C’è un aspetto importante da non sottovalutare e riguarda i pericoli della democrazia. Non voglio suscitare allarmismi, ma una società e una politica con tendenza alla degenerazione, con la caduta dei valori fondamentali e con la riduzione di spazi della democrazia e della rappresentanza, costituiscono sempre un pericolo effettivo, di cui bisogna tenere conto, attrezzandosi per evitarlo.
Conosciamo bene il pericolo di un nuovo fascismo; e ce lo dimostrano non solo le sempre più frequenti uscite allo scoperto di gruppi ed organismi che in un modo o nell’altro, si richiamano al fascismo (non solo a quello in camicia nera) ed al razzismo.

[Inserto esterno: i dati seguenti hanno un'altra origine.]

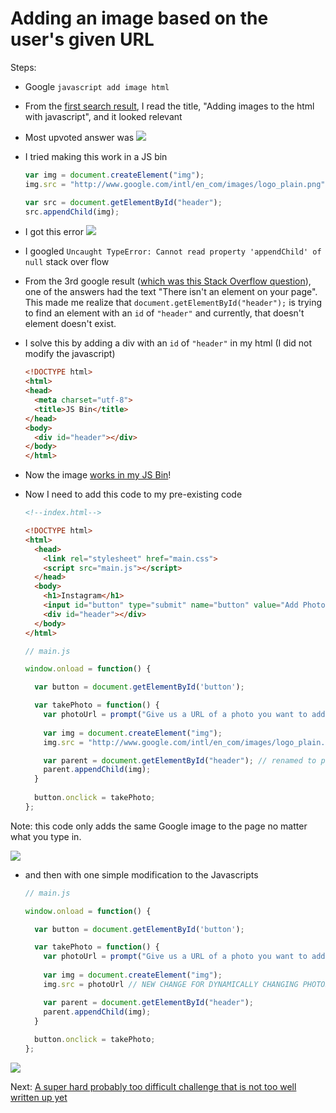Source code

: # Adding an image based on the user's given URL

Steps:
- Google `javascript add image html`
- From the [first search result](http://stackoverflow.com/questions/2735881/adding-images-to-the-html-with-javascript), I read the title, "Adding images to the html with javascript", and it looked relevant
- Most upvoted answer was ![](https://s3.amazonaws.com/f.cl.ly/items/3D1v2s112T201A3Y1K0t/Image%202015-07-17%20at%208.13.01%20AM.png)
- I tried making this work in a JS bin

  ```js
  var img = document.createElement("img");
  img.src = "http://www.google.com/intl/en_com/images/logo_plain.png";

  var src = document.getElementById("header");
  src.appendChild(img);
  ```

- I got this error ![](https://s3.amazonaws.com/f.cl.ly/items/3o1y3G2K3w2b370q0b46/Image%202015-07-17%20at%208.15.42%20AM.png)
- I googled `Uncaught TypeError: Cannot read property 'appendChild' of null`
stack over flow
- From the 3rd google result ([which was this Stack Overflow question](http://stackoverflow.com/questions/30014090/uncaught-typeerror-cannot-read-property-appendchild-of-null)), one of the answers had the text "There isn't an element on your page". This made me realize that `document.getElementById("header");` is trying to find an element with an `id` of `"header"` and currently, that doesn't element doesn't exist.
- I solve this by adding a div with an `id` of `"header"` in my html (I did not modify the javascript)
  
  ```html
  <!DOCTYPE html>
  <html>
  <head>
    <meta charset="utf-8">
    <title>JS Bin</title>
  </head>
  <body>
    <div id="header"></div>
  </body>
  </html>
  ```

- Now the image [works in my JS Bin](http://jsbin.com/mekila/1/edit?html,js,output)!
- Now I need to add this code to my pre-existing code

  ```html
  <!--index.html-->

  <!DOCTYPE html>
  <html>
    <head>
      <link rel="stylesheet" href="main.css">
      <script src="main.js"></script>
    </head>
    <body>
      <h1>Instagram</h1>
      <input id="button" type="submit" name="button" value="Add Photo"/>  
      <div id="header"></div>
    </body>
  </html>
  ```

  ```js
  // main.js

  window.onload = function() {

    var button = document.getElementById('button');

    var takePhoto = function() {
      var photoUrl = prompt("Give us a URL of a photo you want to add to the stream!")
      
      var img = document.createElement("img");
      img.src = "http://www.google.com/intl/en_com/images/logo_plain.png";

      var parent = document.getElementById("header"); // renamed to parent because more intuitive
      parent.appendChild(img);
    }
    
    button.onclick = takePhoto;
  };
  ```

Note: this code only adds the same Google image to the page no matter what you type in.

[![](https://cloud-n20l8ciby-hack-club-bot.vercel.app/229KuKZGN.png)](http://jsbin.com/mekila/2/edit?html,js,output)

- and then with one simple modification to the Javascripts

  ```js
  // main.js

  window.onload = function() {

    var button = document.getElementById('button');

    var takePhoto = function() {
      var photoUrl = prompt("Give us a URL of a photo you want to add to the stream!")
      
      var img = document.createElement("img");
      img.src = photoUrl // NEW CHANGE FOR DYNAMICALLY CHANGING PHOTOS

      var parent = document.getElementById("header");
      parent.appendChild(img);
    }
    
    button.onclick = takePhoto;
  };
  ```

[![](https://cloud-n20l8ciby-hack-club-bot.vercel.app/239KuKZGN.png)](http://jsbin.com/mekila/edit?html,js)

Next: [A super hard probably too difficult challenge that is not too well written up yet](possible.md)
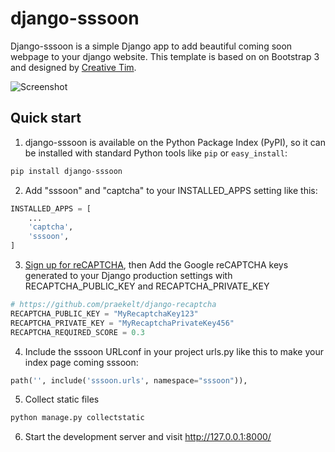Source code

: 
django-sssoon
=============

Django-sssoon is a simple Django app to add beautiful coming soon webpage to your django website. This template is
based on on Bootstrap 3 and designed by [Creative Tim](https://www.creative-tim.com/).

![Screenshot](./docs/images/screencapture.png "Screenshot")

Quick start
-----------
1. django-sssoon is available on the Python Package Index (PyPI), so it can be installed with standard Python tools like `pip` or `easy_install`:

```python
pip install django-sssoon
```

2. Add "sssoon" and "captcha" to your INSTALLED_APPS setting like this:

```python
INSTALLED_APPS = [
    ...
    'captcha',
    'sssoon',
]
```

3. [Sign up for reCAPTCHA](https://www.google.com/recaptcha/intro/index.html), then Add the Google reCAPTCHA keys 
generated to your Django production settings with RECAPTCHA_PUBLIC_KEY and RECAPTCHA_PRIVATE_KEY

```python
# https://github.com/praekelt/django-recaptcha
RECAPTCHA_PUBLIC_KEY = "MyRecaptchaKey123"
RECAPTCHA_PRIVATE_KEY = "MyRecaptchaPrivateKey456"
RECAPTCHA_REQUIRED_SCORE = 0.3
```

4. Include the sssoon URLconf in your project urls.py like this to make your index page coming sssoon:

```python
path('', include('sssoon.urls', namespace="sssoon")),
```

5. Collect static files

```python
python manage.py collectstatic
```

6. Start the development server and visit http://127.0.0.1:8000/
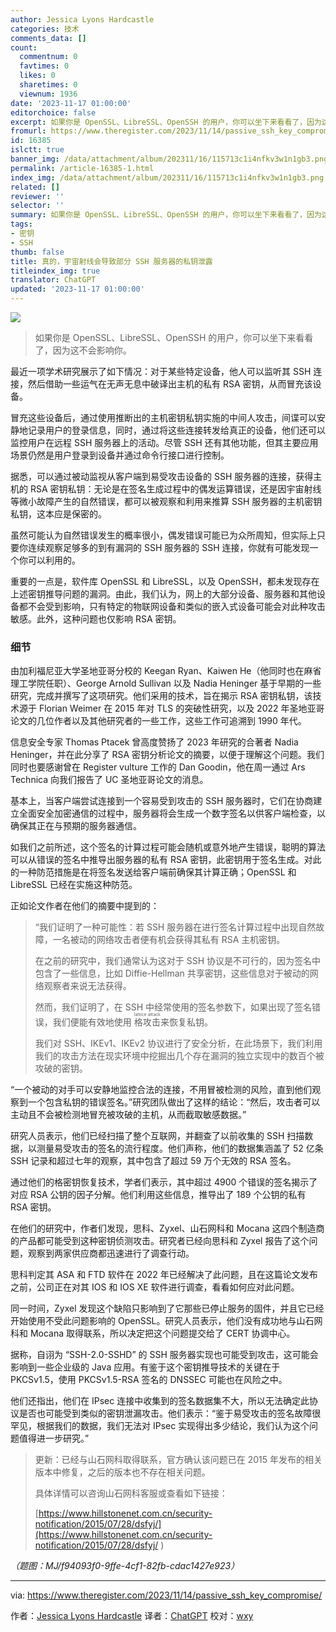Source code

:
 ```yaml
---
author: Jessica Lyons Hardcastle
categories: 技术
comments_data: []
count:
  commentnum: 0
  favtimes: 0
  likes: 0
  sharetimes: 0
  viewnum: 1936
date: '2023-11-17 01:00:00'
editorchoice: false
excerpt: 如果你是 OpenSSL、LibreSSL、OpenSSH 的用户，你可以坐下来看看了，因为这不会影响你。
fromurl: https://www.theregister.com/2023/11/14/passive_ssh_key_compromise/
id: 16385
islctt: true
banner_img: /data/attachment/album/202311/16/115713c1i4nfkv3w1n1gb3.png
permalink: /article-16385-1.html
index_img: /data/attachment/album/202311/16/115713c1i4nfkv3w1n1gb3.png.thumb.jpg
related: []
reviewer: ''
selector: ''
summary: 如果你是 OpenSSL、LibreSSL、OpenSSH 的用户，你可以坐下来看看了，因为这不会影响你。
tags:
- 密钥
- SSH
thumb: false
title: 真的，宇宙射线会导致部分 SSH 服务器的私钥泄露
titleindex_img: true
translator: ChatGPT
updated: '2023-11-17 01:00:00'
---
```


![](/data/attachment/album/202311/16/115713c1i4nfkv3w1n1gb3.png)



> 
> 如果你是 OpenSSL、LibreSSL、OpenSSH 的用户，你可以坐下来看看了，因为这不会影响你。
> 
> 
> 


最近一项学术研究展示了如下情况：对于某些特定设备，他人可以监听其 SSH 连接，然后借助一些运气在无声无息中破译出主机的私有 RSA 密钥，从而冒充该设备。


冒充这些设备后，通过使用推断出的主机密钥私钥实施的中间人攻击，间谍可以安静地记录用户的登录信息，同时，通过将这些连接转发给真正的设备，他们还可以监控用户在远程 SSH 服务器上的活动。尽管 SSH 还有其他功能，但其主要应用场景仍然是用户登录到设备并通过命令行接口进行控制。


据悉，可以通过被动监视从客户端到易受攻击设备的 SSH 服务器的连接，获得主机的 RSA 密钥私钥：无论是在签名生成过程中的偶发运算错误，还是因宇宙射线等微小故障产生的自然错误，都可以被观察和利用来推算 SSH 服务器的主机密钥私钥，这本应是保密的。


虽然可能认为自然错误发生的概率很小，偶发错误可能已为众所周知，但实际上只要你连续观察足够多的到有漏洞的 SSH 服务器的 SSH 连接，你就有可能发现一个你可以利用的。


重要的一点是，软件库 OpenSSL 和 LibreSSL，以及 OpenSSH，都未发现存在上述密钥推导问题的漏洞。由此，我们认为，网上的大部分设备、服务器和其他设备都不会受到影响，只有特定的物联网设备和类似的嵌入式设备可能会对此种攻击敏感。此外，这种问题也仅影响 RSA 密钥。


### 细节


由加利福尼亚大学圣地亚哥分校的 Keegan Ryan、Kaiwen He（他同时也在麻省理工学院任职）、George Arnold Sullivan 以及 Nadia Heninger 基于早期的一些研究，完成并撰写了这项研究。他们采用的技术，旨在揭示 RSA 密钥私钥，该技术源于 Florian Weimer 在 2015 年对 TLS 的突破性研究，以及 2022 年圣地亚哥论文的几位作者以及其他研究者的一些工作，这些工作可追溯到 1990 年代。


信息安全专家 Thomas Ptacek 曾高度赞扬了 2023 年研究的合著者 Nadia Heninger，并在此分享了 RSA 密钥分析论文的摘要，以便于理解这个问题。我们同时也要感谢曾在 Register vulture 工作的 Dan Goodin，他在周一通过 Ars Technica 向我们报告了 UC 圣地亚哥论文的消息。


基本上，当客户端尝试连接到一个容易受到攻击的 SSH 服务器时，它们在协商建立全面安全加密通信的过程中，服务器将会生成一个数字签名以供客户端检查，以确保其正在与预期的服务器通信。


如我们之前所述，这个签名的计算过程可能会随机或意外地产生错误，聪明的算法可以从错误的签名中推导出服务器的私有 RSA 密钥，此密钥用于签名生成。对此的一种防范措施是在将签名发送给客户端前确保其计算正确；OpenSSL 和 LibreSSL 已经在实施这种防范。


正如论文作者在他们的摘要中提到的：



> 
> “我们证明了一种可能性：若 SSH 服务器在进行签名计算过程中出现自然故障，一名被动的网络攻击者便有机会获得其私有 RSA 主机密钥。
> 
> 
> 在之前的研究中，我们通常认为这对于 SSH 协议是不可行的，因为签名中包含了一些信息，比如 Diffie-Hellman 共享密钥，这些信息对于被动的网络观察者来说无法获得。
> 
> 
> 然而，我们证明了，在 SSH 中经常使用的签名参数下，如果出现了签名错误，我们便能有效地使用 <ruby> 格攻击 <rt>  lattice attack </rt></ruby> 来恢复私钥。
> 
> 
> 我们对 SSH、IKEv1、IKEv2 协议进行了安全分析，在此场景下，我们利用我们的攻击方法在现实环境中挖掘出几个存在漏洞的独立实现中的数百个被攻破的密钥。
> 
> 
> 


“一个被动的对手可以安静地监控合法的连接，不用冒被检测的风险，直到他们观察到一个包含私钥的错误签名。”研究团队做出了这样的结论：“然后，攻击者可以主动且不会被检测地冒充被攻破的主机，从而截取敏感数据。”


研究人员表示，他们已经扫描了整个互联网，并翻查了以前收集的 SSH 扫描数据，以测量易受攻击的签名的流行程度。他们声称，他们的数据集涵盖了 52 亿条 SSH 记录和超过七年的观察，其中包含了超过 59 万个无效的 RSA 签名。


通过他们的格密钥恢复技术，学者们表示，其中超过 4900 个错误的签名揭示了对应 RSA 公钥的因子分解。他们利用这些信息，推导出了 189 个公钥的私有 RSA 密钥。


在他们的研究中，作者们发现，思科、Zyxel、山石网科和 Mocana 这四个制造商的产品都可能受到这种密钥侦测攻击。研究者已经向思科和 Zyxel 报告了这个问题，观察到两家供应商都迅速进行了调查行动。


思科判定其 ASA 和 FTD 软件在 2022 年已经解决了此问题，且在这篇论文发布之前，公司正在对其 IOS 和 IOS XE 软件进行调查，看看如何应对此问题。


同一时间，Zyxel 发现这个缺陷只影响到了它那些已停止服务的固件，并且它已经开始使用不受此问题影响的 OpenSSL。研究人员表示，他们没有成功地与山石网科和 Mocana 取得联系，所以决定把这个问题提交给了 CERT 协调中心。


据称，自诩为 “SSH-2.0-SSHD” 的 SSH 服务器实现也可能受到攻击，这可能会影响到一些企业级的 Java 应用。有鉴于这个密钥推导技术的关键在于 PKCSv1.5，使用 PKCSv1.5-RSA 签名的 DNSSEC 可能也在风险之中。


他们还指出，他们在 IPsec 连接中收集到的签名数据集不大，所以无法确定此协议是否也可能受到类似的密钥泄漏攻击。他们表示：“鉴于易受攻击的签名故障很罕见，根据我们的数据，我们无法对 IPsec 实现得出多少结论，我们认为这个问题值得进一步研究。”



> 
> 更新：已经与山石网科取得联系，官方确认该问题已在 2015 年发布的相关版本中修复，之后的版本也不存在相关问题。
> 
> 
> 具体详情可以咨询山石网科客服或查看如下链接： 
> 
> 
> [https://www.hillstonenet.com.cn/security-notification/2015/07/28/dsfyj/](https://www.hillstonenet.com.cn/security-notification/2015/07/28/dsfyj/ )  
> 
> 
> 


*（题图：MJ/f94093f0-9ffe-4cf1-82fb-cdac1427e923）*




---


via: <https://www.theregister.com/2023/11/14/passive_ssh_key_compromise/>


作者：[Jessica Lyons Hardcastle](https://www.theregister.com/Author/Jessica-Lyons-Hardcastle) 译者：[ChatGPT](https://linux.cn/lctt/ChatGPT) 校对：[wxy](https://github.com/wxy)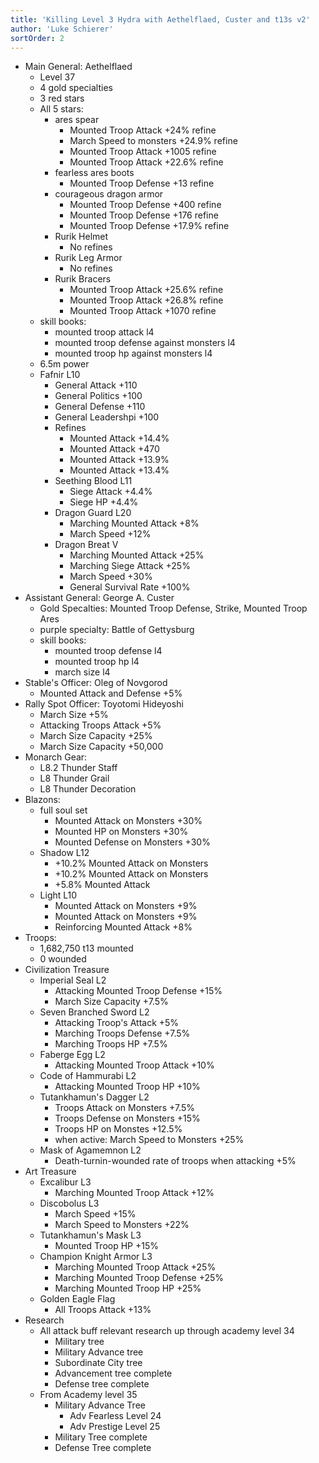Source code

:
 ```yaml
---
title: 'Killing Level 3 Hydra with Aethelflaed, Custer and t13s v2'
author: 'Luke Schierer'
sortOrder: 2
---
```


- Main General: Aethelflaed
  - Level 37
  - 4 gold specialties
  - 3 red stars
  - All 5 stars:
    - ares spear
      - Mounted Troop Attack +24% refine
      - March Speed to monsters +24.9% refine
      - Mounted Troop Attack +1005 refine
      - Mounted Troop Attack +22.6% refine
    - fearless ares boots
      - Mounted Troop Defense +13 refine
    - courageous dragon armor
      - Mounted Troop Defense +400 refine
      - Mounted Troop Defense +176 refine
      - Mounted Troop Defense +17.9% refine
    - Rurik Helmet
      - No refines
    - Rurik Leg Armor
      - No refines
    - Rurik Bracers
      - Mounted Troop Attack +25.6% refine
      - Mounted Troop Attack +26.8% refine
      - Mounted Troop Attack +1070 refine
  - skill books:
    - mounted troop attack l4
    - mounted troop defense against monsters l4
    - mounted troop hp against monsters l4
  - 6.5m power
  - Fafnir L10
    - General Attack +110
    - General Politics +100
    - General Defense +110
    - General Leadershpi +100
    - Refines
      - Mounted Attack +14.4%
      - Mounted Attack +470
      - Mounted Attack +13.9%
      - Mounted Attack +13.4%
    - Seething Blood L11
      - Siege Attack +4.4%
      - Siege HP +4.4%
    - Dragon Guard L20
      - Marching Mounted Attack +8%
      - March Speed +12%
    - Dragon Breat V
      - Marching Mounted Attack +25%
      - Marching Siege Attack +25%
      - March Speed +30%
      - General Survival Rate +100%
- Assistant General: George A. Custer
  - Gold Specalties: Mounted Troop Defense, Strike, Mounted Troop Ares
  - purple specialty: Battle of Gettysburg
  - skill books:
    - mounted troop defense l4
    - mounted troop hp l4
    - march size l4
- Stable's Officer: Oleg of Novgorod
  - Mounted Attack and Defense +5%
- Rally Spot Officer: Toyotomi Hideyoshi
  - March Size +5%
  - Attacking Troops Attack +5%
  - March Size Capacity +25%
  - March Size Capacity +50,000
- Monarch Gear:
  - L8.2 Thunder Staff
  - L8 Thunder Grail
  - L8 Thunder Decoration
- Blazons:
  - full soul set
    - Mounted Attack on Monsters +30%
    - Mounted HP on Monsters +30%
    - Mounted Defense on Monsters +30%
  - Shadow L12
    - +10.2% Mounted Attack on Monsters
    - +10.2% Mounted Attack on Monsters
    - +5.8% Mounted Attack
  - Light L10
    - Mounted Attack on Monsters +9%
    - Mounted Attack on Monsters +9%
    - Reinforcing Mounted Attack +8%
- Troops:
  - 1,682,750 t13 mounted
  - 0 wounded
- Civilization Treasure
  - Imperial Seal L2
    - Attacking Mounted Troop Defense +15%
    - March Size Capacity +7.5%
  - Seven Branched Sword L2
    - Attacking Troop's Attack +5%
    - Marching Troops Defense +7.5%
    - Marching Troops HP +7.5%
  - Faberge Egg L2
    - Attacking Mounted Troop Attack +10%
  - Code of Hammurabi L2
    - Attacking Mounted Troop HP +10%
  - Tutankhamun's Dagger L2
    - Troops Attack on Monsters +7.5%
    - Troops Defense on Monsters +15%
    - Troops HP on Monstes +12.5%
    - when active: March Speed to Monsters +25%
  - Mask of Agamemnon L2
    - Death-turnin-wounded rate of troops when attacking +5%
- Art Treasure
  - Excalibur L3
    - Marching Mounted Troop Attack +12%
  - Discobolus L3
    - March Speed +15%
    - March Speed to Monsters +22%
  - Tutankhamun's Mask L3
    - Mounted Troop HP +15%
  - Champion Knight Armor L3
    - Marching Mounted Troop Attack +25%
    - Marching Mounted Troop Defense +25%
    - Marching Mounted Troop HP +25%
  - Golden Eagle Flag
    - All Troops Attack +13%
- Research
  - All attack buff relevant research up through academy level 34
    - Military tree
    - Military Advance tree
    - Subordinate City tree
    - Advancement tree complete
    - Defense tree complete
  - From Academy level 35
    - Military Advance Tree
      - Adv Fearless Level 24
      - Adv Prestige Level 25
    - Military Tree complete
    - Defense Tree complete
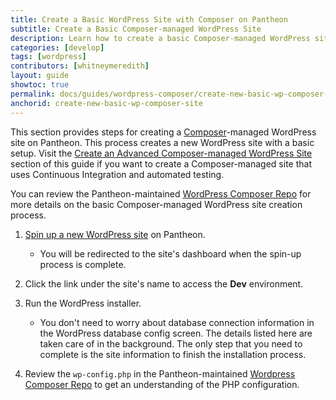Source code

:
 ```yaml
---
title: Create a Basic WordPress Site with Composer on Pantheon
subtitle: Create a Basic Composer-managed WordPress Site 
description: Learn how to create a basic Composer-managed WordPress site on Pantheon.
categories: [develop]
tags: [wordpress]
contributors: [whitneymeredith]
layout: guide
showtoc: true
permalink: docs/guides/wordpress-composer/create-new-basic-wp-composer-site
anchorid: create-new-basic-wp-composer-site
---
```


This section provides steps for creating a [Composer](/guides/composer)-managed WordPress site on Pantheon. This process creates a new WordPress site with a basic setup. Visit the [Create an Advanced Composer-managed WordPress Site](/guides/wordpress-composer/create-wp-site-composer-ci-auto-test) section of this guide if you want to create a Composer-managed site that uses Continuous Integration and automated testing.

 You can review the Pantheon-maintained [WordPress Composer Repo](https://github.com/pantheon-systems/wordpress-composer/) for more details on the basic Composer-managed WordPress site creation process.

1. [Spin up a new WordPress site](/create-sites) on Pantheon. 

    - You will be redirected to the site's dashboard when the spin-up process is complete. 

1. Click the link under the site's name to access the **Dev** environment.

1. Run the WordPress installer.

    - You don't need to worry about database connection information in the WordPress database config screen. The details listed here are taken care of in the background. The only step that you need to complete is the site information to finish the installation process.

1. Review the `wp-config.php` in the Pantheon-maintained [Wordpress Composer Repo](https://github.com/pantheon-systems/wordpress-composer/#3-run-the-wordpress-installer) to get an understanding of the PHP configuration.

Ma forse siamo meno attrezzati di fronte ai fenomeni più nuovi e recenti.
Il primo è il formarsi di una tendenza a collegare le peggiori nefandezze razziste della Lega di Salvini e Vannacci, con quelle di organizzazioni tipicamente fasciste, seguendo il modello lepeniano. Pensiamo alla pletora di colonnelli che ruotano intorno alla presidente del consiglio e che ricoprono ruoli apicali nelle nostre Istituzioni, che nemmeno cercano più di celare le loro pulsioni più nere ma le esplicitano alla luce del sole. Badate bene, non sono più le manifestazioni che sconfinavano nel ridicolo, sono invece manifestazioni che cercano di suscitare e rafforzare i peggiori istinti egoistici della gente. E questo ha sempre, nella storia, rappresentato un pericolo; che è tanto più grave in quanto il fenomeno italiano si collega a quanto sta avvenendo in varie aree dell’Europa e del mondo. Non bisogna sottovalutare nulla e cercare di creare antidoti adeguati.
L’altro punto decisivo è il populismo, che – come è noto – può assumere, anzi spesso assume, connotati all’apparenza bonari, ma non per questo meno pericolosi.
Il populismo trova un terreno tanto più fertile quanto meno esistono i partiti (quelli veri, corrispondenti all’articolo 49 della Costituzione), quando molti cittadini non credono più in nulla, si astengono dal voto, quando avanza l’antipolitica, si abbassa il livello di fiducia nelle istituzioni, comprese quelle di garanzia, quando nessuno sembra in grado di rispondere alle attese delle famiglie e della popolazione nel suo complesso.
Ci sono più tipi di populismo da quello tipicamente “nero”, a quello nel passato incarnato da Berlusconi, a quello aggressivo dell’attuale Presidente degli Stati Uniti d’America; noi dobbiamo diffidare di tutti e preoccuparci ogni volta che il populismo si esprime in una qualsiasi delle sue forme.
Il populismo approfitta della riduzione degli spazi di democrazia, quando viene ristretta la rappresentanza o quando il cittadino non si sente rappresentato, quando si sente il bisogno di un punto di riferimento che – col degrado di tutto il resto – finisce per essere “l’uomo solo o la donna sola al comando”.
Il populismo non coincide necessariamente col fascismo e con l’autoritarismo, ma può aprir loro la strada. Ed allora sono guai, come la storia ci insegna.
Fascismo e nazismo hanno costruito il loro potere sulle rovine di intere società, nel contesto di grave crisi, ed hanno offerto, all’inizio, un’apertura verso il nuovo e verso un futuro radioso. Poi, sappiamo come è andata a finire.
Non ci sono i presupposti uguali a quelli degli anni in cui è nato il fascismo in Italia e il nazismo in Germania. Tuttavia non bisogna creare gli spazi e le condizioni perché la storia possa ripetersi, naturalmente in forma diversa. L’alleanza nemmeno più tanto sotto traccia tra il PPE e la destra estrema dei Patrioti nel parlamento europeo dovrebbe toglierci il sonno. Occorre, dunque, impegnarsi, tutti, perché prevalgano, su tutto, i valori di fondo della Costituzione, e siano risolti i gravissimi problemi economici, sociali e soprattutto culturali che la crisi comporta e ingigantisce al tempo stesso. Ed è solo la partecipazione e l’impegno diffuso che possono impedire la realizzazione di quello a cui conduce il populismo, in una delle tante forme che esso assume.
In questo impegno, ovviamente, l’ANPI deve essere in prima linea; ce lo impone lo Statuto e ce lo impone la nostra storia e il debito che abbiamo contratto con tutti coloro che sono caduti per la nostra libertà.